Christmas: Something Different and Same

Our Christmas Eve Service this year is called “Lessons and Carols”.  It is a simple worship service that focuses on the whole story of redemption from various readings from the Bible.  As each passage or lesson of Scripture is read by an elder, the congregation will respond with singing a carol.   The focus of the worship will be upon the Lord of glory who came into this world to redeem us, explained through the Word of God.  This year, the simplicity of worship, where we hear God’s word and reflect on its meaning and respond with singing is a change from the candle-light service.    From time to time, our traditions, even with the best of intentions, obscure the truth rather than display it.    We can go through the motions and still miss the meaning.   Our great desire here at First Presbyterian is to exalt the glory of Christ’s gospel.  From the architecture, to the prayers and the music, our worship is designed around the hearing of God’s Word.   This is the one thing that never changes with time and seasons: the Word of God which is also ever breaking forth in newness.    Over the years, my celebrations of Christmas have changed, from snow covered trees and rooftops on Christmas morning, and visiting grandparents in their Kansas’ farm homes.   Every year, in fact, something will change because life is never constant.   Sometimes we forget that the changes are all part of God’s design and purpose in our lives.   We are to remember that in the midst of our unpredictable lives, there is truth that remains the same.  This is the truth that God has loved us and sent His Son into our world to take upon himself our sin so that we might have all the riches of His grace and true joy in a great salvation.   
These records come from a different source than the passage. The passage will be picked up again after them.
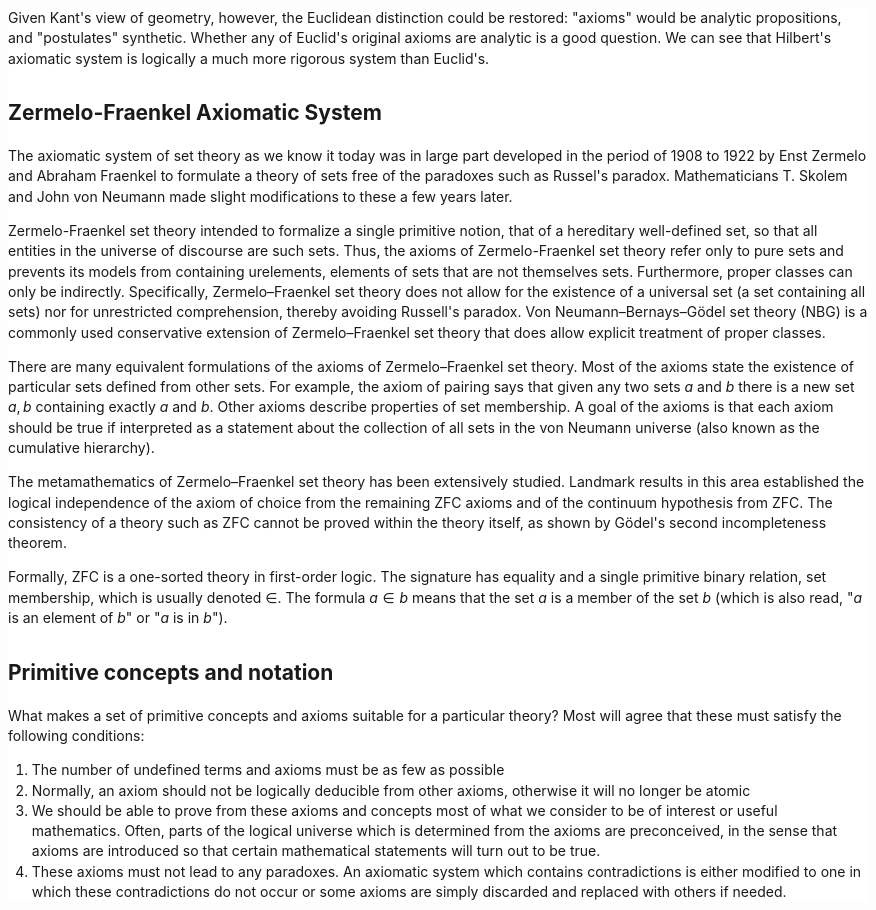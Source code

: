 Given Kant's view of geometry, however, the Euclidean distinction could be restored:  "axioms" would be analytic propositions, and "postulates" synthetic. Whether any of Euclid's original axioms are analytic is a good question. We can see that Hilbert's axiomatic system is logically a much more rigorous system than Euclid's.

## Zermelo-Fraenkel Axiomatic System

The axiomatic system of set theory as we know it today was in large part developed in the period of 1908 to 1922 by Enst Zermelo and Abraham Fraenkel to formulate a theory of sets free of the paradoxes such as Russel's paradox. Mathematicians T. Skolem and John von Neumann made slight modifications to these a few years later.

Zermelo-Fraenkel set theory intended to formalize a single primitive notion, that of a hereditary well-defined set, so that all entities in the universe of discourse are such sets. Thus, the axioms of Zermelo-Fraenkel set theory refer only to pure sets and prevents its models from containing urelements, elements of sets that are not themselves sets. Furthermore, proper classes can only be indirectly. Specifically, Zermelo–Fraenkel set theory does not allow for the existence of a universal set (a set containing all sets) nor for unrestricted comprehension, thereby avoiding Russell's paradox. Von Neumann–Bernays–Gödel set theory (NBG) is a commonly used conservative extension of Zermelo–Fraenkel set theory that does allow explicit treatment of proper classes.

There are many equivalent formulations of the axioms of Zermelo–Fraenkel set theory. Most of the axioms state the existence of particular sets defined from other sets. For example, the axiom of pairing says that given any two sets $a$ and $b$ there is a new set $a,b$ containing exactly $a$ and $b$. Other axioms describe properties of set membership. A goal of the axioms is that each axiom should be true if interpreted as a statement about the collection of all sets in the von Neumann universe (also known as the cumulative hierarchy).

The metamathematics of Zermelo–Fraenkel set theory has been extensively studied. Landmark results in this area established the logical independence of the axiom of choice from the remaining ZFC axioms and of the continuum hypothesis from ZFC. The consistency of a theory such as ZFC cannot be proved within the theory itself, as shown by Gödel's second incompleteness theorem.

Formally, ZFC is a one-sorted theory in first-order logic. The signature has equality and a single primitive binary relation, set membership, which is usually denoted $\in$. The formula $a \in b$ means that the set $a$ is a member of the set $b$ (which is also read, "$a$ is an element of $b$" or "$a$ is in $b$").

## Primitive concepts and notation

What makes a set of primitive concepts and axioms suitable for a particular theory? Most will agree that these must satisfy the following conditions:

1. The number of undefined terms and axioms must be as few as possible
2. Normally, an axiom should not be logically deducible from other axioms, otherwise it will no longer be atomic
3. We should be able to prove from these axioms and concepts most of what we consider to be of interest or useful mathematics. Often, parts of the logical universe which is determined from the axioms are preconceived, in the sense that axioms are introduced so that certain mathematical statements will turn out to be true.
4. These axioms must not lead to any paradoxes. An axiomatic system which contains contradictions is either modified to one in which these contradictions do not occur or some axioms are simply discarded and replaced with others if needed.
Gospel Struggles (sermon excerpt Dec. 16, 2012

Romans 7:15 (ESV) 
    I do not understand my own actions. For I do not do what I want, but I do the very thing I hate. 
My life does not measure up with my belief.   There is a gap between what I believe about my position as a new creation in Christ and the constant urgings of the old nature of sin.  
But, there is now an awareness of the new desires to please God and to obey.   This was not a part of the old nature.   Before Christ, one is content to follow the desires of the flesh.   There was no conflict of heart – no psychological tension – no cognitive dissonance.     But now, as Paul describes it, there is this struggle between desire and performance -  “I don’t understand my actions – my behavior. For I do not do what I want, but I do the very thing I hate.” 
The life of living out the truth of the Gospel is one filled with tensions.   It is a struggle, not with the truth of the Gospel message or its reliability and trustworthiness, but with the inbetween stage of now and not yet.   We live in the world, but not of it.  The stench of death is still all around us, even though we have been restored to new life (If we are in Christ).  Just as Lazarus was walking out of the tomb by the power of Christ’s call, he had the smell of death in the grave clothes that bound him.    Christian living in the power of the Gospel does not translate us into angels.   We are as Luther described it, “Sinners at the same time Justified.”  Again, chapter 7 is not the description of an unbeliever – someone in an unregenerate state.   It is also not a description of a “carnal” or pre-Pentecost believer.
It is true that the Holy Spirit is only mentioned once in this chapter(vs. 6) -  law is mentioned over 30 times.  In ch. 8, the Spirit is mentioned 21 times. What he explains later in is not two types of believers, but the one believer who moment by moment, day by day must rely upon the Spirit, or he will return to the old ways of relying on the law.  Therefore, there are not two types of believers – a carnal believer and then one who is has the Spirit.    For one, this is no doubt someone who is regenerate.  All believers have the Holy Spirit.   “If you do not have the Spirit, you do not belong to him.” 
The struggle is the believer who is using the law to please God, even as a Christian.   It is the description of the in-between struggle of our heart that has been liberated and the flesh that remains bound in the old nature.   We have a new heart and new desires – but not the liberty or power to live holy in ourselves.  This is why chapter 8 becomes so crucial.  (first point of sermon)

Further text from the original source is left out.